### [REQUIRED WORK]
In the records below, find each line holding the word "jsonschema" and copy it.

### [THE RECORDS]
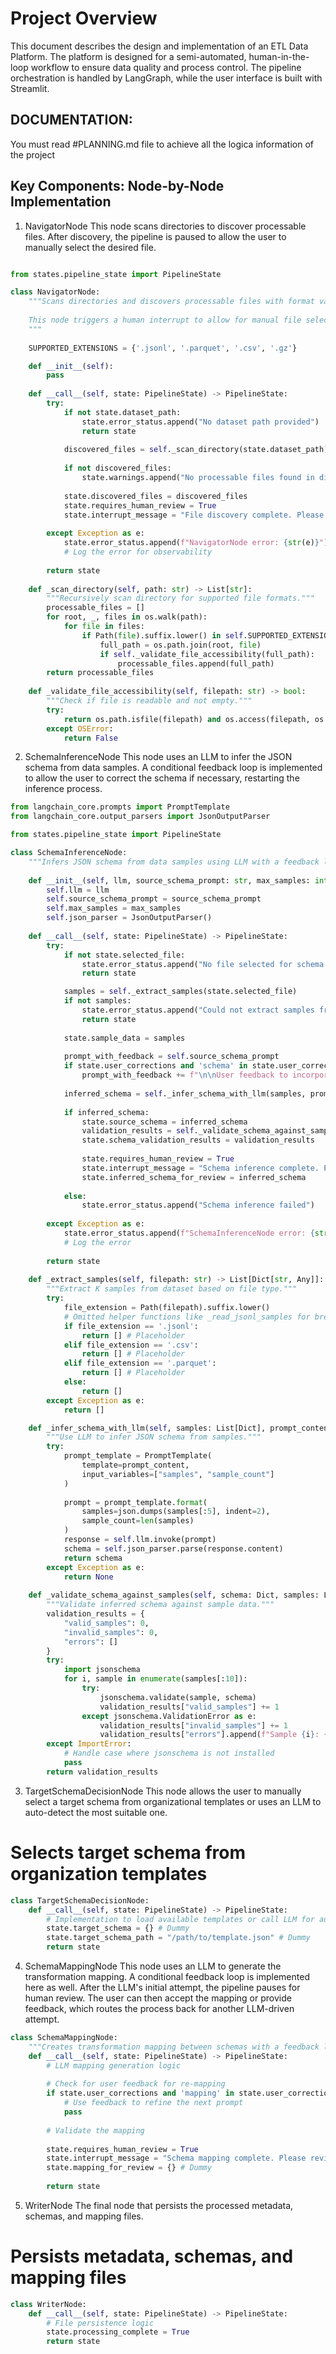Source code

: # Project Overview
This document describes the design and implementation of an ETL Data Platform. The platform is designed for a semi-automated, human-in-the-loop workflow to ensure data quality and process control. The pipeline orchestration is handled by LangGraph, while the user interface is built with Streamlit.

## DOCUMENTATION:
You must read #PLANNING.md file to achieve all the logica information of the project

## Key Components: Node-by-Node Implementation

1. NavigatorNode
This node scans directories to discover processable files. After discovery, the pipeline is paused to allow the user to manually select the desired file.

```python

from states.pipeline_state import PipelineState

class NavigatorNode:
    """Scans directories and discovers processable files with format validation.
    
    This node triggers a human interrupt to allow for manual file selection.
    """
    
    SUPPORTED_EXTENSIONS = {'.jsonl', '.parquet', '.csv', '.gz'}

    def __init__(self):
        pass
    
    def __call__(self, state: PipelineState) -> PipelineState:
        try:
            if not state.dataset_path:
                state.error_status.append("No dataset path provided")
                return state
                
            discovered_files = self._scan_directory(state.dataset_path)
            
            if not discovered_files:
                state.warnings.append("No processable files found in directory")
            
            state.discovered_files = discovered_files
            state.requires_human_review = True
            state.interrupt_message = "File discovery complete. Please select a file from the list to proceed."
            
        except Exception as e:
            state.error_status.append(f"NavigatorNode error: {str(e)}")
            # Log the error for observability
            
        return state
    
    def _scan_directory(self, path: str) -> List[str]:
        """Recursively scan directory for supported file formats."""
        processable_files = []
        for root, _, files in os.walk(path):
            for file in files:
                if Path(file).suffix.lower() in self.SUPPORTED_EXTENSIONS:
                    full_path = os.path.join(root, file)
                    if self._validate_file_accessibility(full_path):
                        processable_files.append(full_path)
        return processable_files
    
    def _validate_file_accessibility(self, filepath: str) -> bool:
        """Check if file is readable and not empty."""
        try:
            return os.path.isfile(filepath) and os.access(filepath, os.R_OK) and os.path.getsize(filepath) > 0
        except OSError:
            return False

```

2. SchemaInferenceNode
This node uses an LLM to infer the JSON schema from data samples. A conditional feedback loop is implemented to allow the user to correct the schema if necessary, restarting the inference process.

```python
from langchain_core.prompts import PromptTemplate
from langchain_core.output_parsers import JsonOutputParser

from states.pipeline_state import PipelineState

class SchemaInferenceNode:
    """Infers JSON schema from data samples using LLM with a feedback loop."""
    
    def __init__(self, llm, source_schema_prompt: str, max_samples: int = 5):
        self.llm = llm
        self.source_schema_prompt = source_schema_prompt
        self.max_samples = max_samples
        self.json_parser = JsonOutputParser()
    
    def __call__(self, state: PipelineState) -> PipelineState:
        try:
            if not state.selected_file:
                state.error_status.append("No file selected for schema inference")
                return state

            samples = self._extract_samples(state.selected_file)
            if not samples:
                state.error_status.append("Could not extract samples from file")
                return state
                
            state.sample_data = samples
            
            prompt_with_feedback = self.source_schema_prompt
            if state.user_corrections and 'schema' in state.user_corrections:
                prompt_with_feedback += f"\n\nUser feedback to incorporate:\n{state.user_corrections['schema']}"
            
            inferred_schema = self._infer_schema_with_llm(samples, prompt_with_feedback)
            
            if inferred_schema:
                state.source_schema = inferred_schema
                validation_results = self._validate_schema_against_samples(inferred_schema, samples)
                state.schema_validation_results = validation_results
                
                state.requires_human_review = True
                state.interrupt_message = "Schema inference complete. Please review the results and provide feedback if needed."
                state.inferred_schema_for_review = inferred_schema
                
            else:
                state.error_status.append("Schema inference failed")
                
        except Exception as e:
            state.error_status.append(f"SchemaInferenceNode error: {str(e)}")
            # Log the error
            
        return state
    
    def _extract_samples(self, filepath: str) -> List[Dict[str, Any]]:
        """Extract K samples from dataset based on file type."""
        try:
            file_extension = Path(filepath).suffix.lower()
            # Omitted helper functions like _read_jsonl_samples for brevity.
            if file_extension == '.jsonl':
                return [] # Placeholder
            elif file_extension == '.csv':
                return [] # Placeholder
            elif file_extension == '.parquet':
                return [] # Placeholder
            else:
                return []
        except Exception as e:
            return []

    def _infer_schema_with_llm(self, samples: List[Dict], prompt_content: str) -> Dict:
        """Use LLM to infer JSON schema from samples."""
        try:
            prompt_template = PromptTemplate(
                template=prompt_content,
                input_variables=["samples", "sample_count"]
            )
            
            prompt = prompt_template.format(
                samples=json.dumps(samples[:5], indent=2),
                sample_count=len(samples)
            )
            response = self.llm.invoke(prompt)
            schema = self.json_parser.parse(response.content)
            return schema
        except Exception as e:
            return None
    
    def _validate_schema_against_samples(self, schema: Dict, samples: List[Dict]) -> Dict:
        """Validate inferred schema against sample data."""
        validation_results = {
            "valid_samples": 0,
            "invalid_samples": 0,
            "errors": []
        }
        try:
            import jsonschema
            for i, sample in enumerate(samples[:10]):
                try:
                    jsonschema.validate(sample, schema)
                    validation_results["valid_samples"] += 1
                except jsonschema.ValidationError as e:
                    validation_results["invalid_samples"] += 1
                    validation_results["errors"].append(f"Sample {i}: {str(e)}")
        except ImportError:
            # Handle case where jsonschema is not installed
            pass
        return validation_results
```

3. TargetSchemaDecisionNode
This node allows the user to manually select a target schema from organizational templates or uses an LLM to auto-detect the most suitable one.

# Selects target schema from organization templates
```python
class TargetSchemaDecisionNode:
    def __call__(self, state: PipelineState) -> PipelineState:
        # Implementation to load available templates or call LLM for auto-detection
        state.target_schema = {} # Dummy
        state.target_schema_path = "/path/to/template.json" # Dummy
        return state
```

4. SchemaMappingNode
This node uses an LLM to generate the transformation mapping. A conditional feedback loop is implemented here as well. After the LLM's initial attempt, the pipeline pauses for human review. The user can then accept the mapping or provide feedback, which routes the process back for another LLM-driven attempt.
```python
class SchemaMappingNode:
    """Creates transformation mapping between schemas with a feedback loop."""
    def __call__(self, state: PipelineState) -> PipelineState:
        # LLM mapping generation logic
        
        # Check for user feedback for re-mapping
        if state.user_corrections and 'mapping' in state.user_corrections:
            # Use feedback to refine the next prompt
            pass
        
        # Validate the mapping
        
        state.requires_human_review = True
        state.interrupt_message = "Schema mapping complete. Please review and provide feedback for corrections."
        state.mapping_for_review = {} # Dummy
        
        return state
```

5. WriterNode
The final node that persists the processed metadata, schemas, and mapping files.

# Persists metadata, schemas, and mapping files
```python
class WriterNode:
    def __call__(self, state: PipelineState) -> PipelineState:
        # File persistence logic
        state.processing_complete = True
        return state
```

### [ANSWER SPACE]
            import jsonschema
                    jsonschema.validate(sample, schema)
                except jsonschema.ValidationError as e:
            # Handle case where jsonschema is not installed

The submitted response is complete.